▶ [Task requirements] Only the lines that include "alarms" should be copied from the data below.
• • • •
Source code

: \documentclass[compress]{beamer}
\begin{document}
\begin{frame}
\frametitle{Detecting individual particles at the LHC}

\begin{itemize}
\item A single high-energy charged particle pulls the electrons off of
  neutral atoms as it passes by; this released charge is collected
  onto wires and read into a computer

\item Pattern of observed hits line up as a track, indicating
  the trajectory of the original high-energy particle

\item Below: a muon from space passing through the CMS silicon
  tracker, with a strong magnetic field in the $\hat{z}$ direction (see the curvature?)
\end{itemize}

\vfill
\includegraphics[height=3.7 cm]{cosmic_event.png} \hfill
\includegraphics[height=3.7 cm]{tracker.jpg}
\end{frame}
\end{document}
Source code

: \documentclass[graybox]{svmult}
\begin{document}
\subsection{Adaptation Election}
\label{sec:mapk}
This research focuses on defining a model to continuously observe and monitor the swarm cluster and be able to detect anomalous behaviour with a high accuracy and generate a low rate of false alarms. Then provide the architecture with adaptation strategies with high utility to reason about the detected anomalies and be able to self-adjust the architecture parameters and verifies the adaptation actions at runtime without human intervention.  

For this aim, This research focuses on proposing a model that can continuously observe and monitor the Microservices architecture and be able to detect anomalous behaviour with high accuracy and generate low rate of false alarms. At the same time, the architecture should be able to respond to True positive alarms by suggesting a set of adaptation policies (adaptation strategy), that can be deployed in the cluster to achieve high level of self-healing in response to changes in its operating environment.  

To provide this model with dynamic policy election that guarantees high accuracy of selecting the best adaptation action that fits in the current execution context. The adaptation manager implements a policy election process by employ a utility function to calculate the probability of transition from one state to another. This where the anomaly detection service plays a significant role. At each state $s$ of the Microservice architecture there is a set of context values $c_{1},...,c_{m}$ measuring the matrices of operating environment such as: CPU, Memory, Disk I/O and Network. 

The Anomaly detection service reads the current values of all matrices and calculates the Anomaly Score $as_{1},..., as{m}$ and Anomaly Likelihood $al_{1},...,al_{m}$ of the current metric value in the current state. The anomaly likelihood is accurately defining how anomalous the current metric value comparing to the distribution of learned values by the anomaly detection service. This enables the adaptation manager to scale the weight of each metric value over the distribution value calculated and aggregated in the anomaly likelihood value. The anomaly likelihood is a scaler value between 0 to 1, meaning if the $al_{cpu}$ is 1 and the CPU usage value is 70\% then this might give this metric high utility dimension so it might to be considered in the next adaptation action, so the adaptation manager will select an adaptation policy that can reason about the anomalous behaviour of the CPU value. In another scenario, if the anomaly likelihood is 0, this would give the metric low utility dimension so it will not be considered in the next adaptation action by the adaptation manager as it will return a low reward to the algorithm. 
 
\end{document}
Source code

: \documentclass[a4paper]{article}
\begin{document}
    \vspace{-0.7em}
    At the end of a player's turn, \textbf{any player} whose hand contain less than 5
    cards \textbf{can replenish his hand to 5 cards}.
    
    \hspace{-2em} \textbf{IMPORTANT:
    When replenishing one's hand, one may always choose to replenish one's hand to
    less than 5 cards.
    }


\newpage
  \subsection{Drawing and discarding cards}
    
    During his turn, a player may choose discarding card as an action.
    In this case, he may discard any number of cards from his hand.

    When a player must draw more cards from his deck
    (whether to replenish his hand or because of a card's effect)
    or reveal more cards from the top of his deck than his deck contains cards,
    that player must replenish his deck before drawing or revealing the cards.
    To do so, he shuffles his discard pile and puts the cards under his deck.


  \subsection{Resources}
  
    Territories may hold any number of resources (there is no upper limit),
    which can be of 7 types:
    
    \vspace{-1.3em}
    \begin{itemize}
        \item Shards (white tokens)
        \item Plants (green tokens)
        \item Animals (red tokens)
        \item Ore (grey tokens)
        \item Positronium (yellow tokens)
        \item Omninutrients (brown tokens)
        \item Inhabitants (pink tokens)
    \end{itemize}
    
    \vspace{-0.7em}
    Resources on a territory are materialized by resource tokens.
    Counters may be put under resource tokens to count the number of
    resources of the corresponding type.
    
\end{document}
• • • •
▶ [Result for this exercise]
This research focuses on defining a model to continuously observe and monitor the swarm cluster and be able to detect anomalous behaviour with a high accuracy and generate a low rate of false alarms. Then provide the architecture with adaptation strategies with high utility to reason about the detected anomalies and be able to self-adjust the architecture parameters and verifies the adaptation actions at runtime without human intervention.  
For this aim, This research focuses on proposing a model that can continuously observe and monitor the Microservices architecture and be able to detect anomalous behaviour with high accuracy and generate low rate of false alarms. At the same time, the architecture should be able to respond to True positive alarms by suggesting a set of adaptation policies (adaptation strategy), that can be deployed in the cluster to achieve high level of self-healing in response to changes in its operating environment.  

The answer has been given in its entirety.